Set down all of the entries word for word, omitting the images they contain.

Source texts of formatted documents:
Segment Open

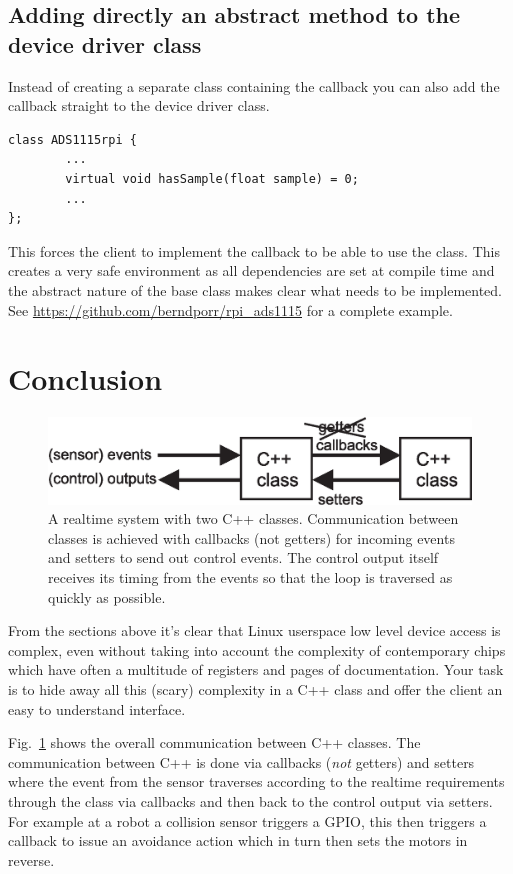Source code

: \documentclass[12pt]{report}
\begin{document}
\subsection{Adding directly an abstract method to the device driver class}
Instead of creating a separate class containing the callback you
can also add the callback straight to the device driver class.
\begin{verbatim}
class ADS1115rpi {
        ...
        virtual void hasSample(float sample) = 0;
        ...
};
\end{verbatim}
This forces the client to implement the callback to be able to use
the class. This creates a very safe environment as all dependencies
are set at compile time and the abstract nature of the base class
makes clear what needs to be implemented.
See
\url{https://github.com/berndporr/rpi_ads1115} for a complete example.


\section{Conclusion}
\begin{figure}[!hbt]
\begin{center}
\mbox{\includegraphics[width=\textwidth]{gettersetters}}
\end{center}
\caption{A realtime system with two C++ classes. Communication
  between classes is achieved with callbacks (not getters) for incoming events
  and setters to send out control events. The control output itself
  receives its timing from the events so that the loop is traversed
  as quickly as possible.
\label{gettersetters}}
\end{figure}
From the sections above it's clear that Linux userspace low level
device access is complex, even without taking into account the
complexity of contemporary chips which have often a multitude of
registers and pages of documentation. Your task is to hide away
all this (scary) complexity in a C++ class and offer the client
an easy to understand interface.

Fig.~\ref{gettersetters} shows the overall communication between C++
classes.  The communication between C++ is done via callbacks
(\textsl{not} getters) and setters where the event from the sensor
  traverses according to the realtime requirements through the class
  via callbacks and then back to the control output via setters.  For
  example at a robot a collision sensor triggers a GPIO, this then
  triggers a callback to issue an avoidance action which in turn then
  sets the motors in reverse.
\end{document}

Segment Closed

Response to this exercise>
Source code

: \documentclass[12pt]{report}
\begin{document}
\subsection{Adding directly an abstract method to the device driver class}
Instead of creating a separate class containing the callback you
can also add the callback straight to the device driver class.
\begin{verbatim}
class ADS1115rpi {
        ...
        virtual void hasSample(float sample) = 0;
        ...
};
\end{verbatim}
This forces the client to implement the callback to be able to use
the class. This creates a very safe environment as all dependencies
are set at compile time and the abstract nature of the base class
makes clear what needs to be implemented.
See
\url{https://github.com/berndporr/rpi_ads1115} for a complete example.


\section{Conclusion}
\begin{figure}[!hbt]
\begin{center}
\mbox{\includegraphics[width=\textwidth]{gettersetters}}
\end{center}
\caption{A realtime system with two C++ classes. Communication
  between classes is achieved with callbacks (not getters) for incoming events
  and setters to send out control events. The control output itself
  receives its timing from the events so that the loop is traversed
  as quickly as possible.
\label{gettersetters}}
\end{figure}
From the sections above it's clear that Linux userspace low level
device access is complex, even without taking into account the
complexity of contemporary chips which have often a multitude of
registers and pages of documentation. Your task is to hide away
all this (scary) complexity in a C++ class and offer the client
an easy to understand interface.

Fig.~\ref{gettersetters} shows the overall communication between C++
classes.  The communication between C++ is done via callbacks
(\textsl{not} getters) and setters where the event from the sensor
  traverses according to the realtime requirements through the class
  via callbacks and then back to the control output via setters.  For
  example at a robot a collision sensor triggers a GPIO, this then
  triggers a callback to issue an avoidance action which in turn then
  sets the motors in reverse.
\end{document}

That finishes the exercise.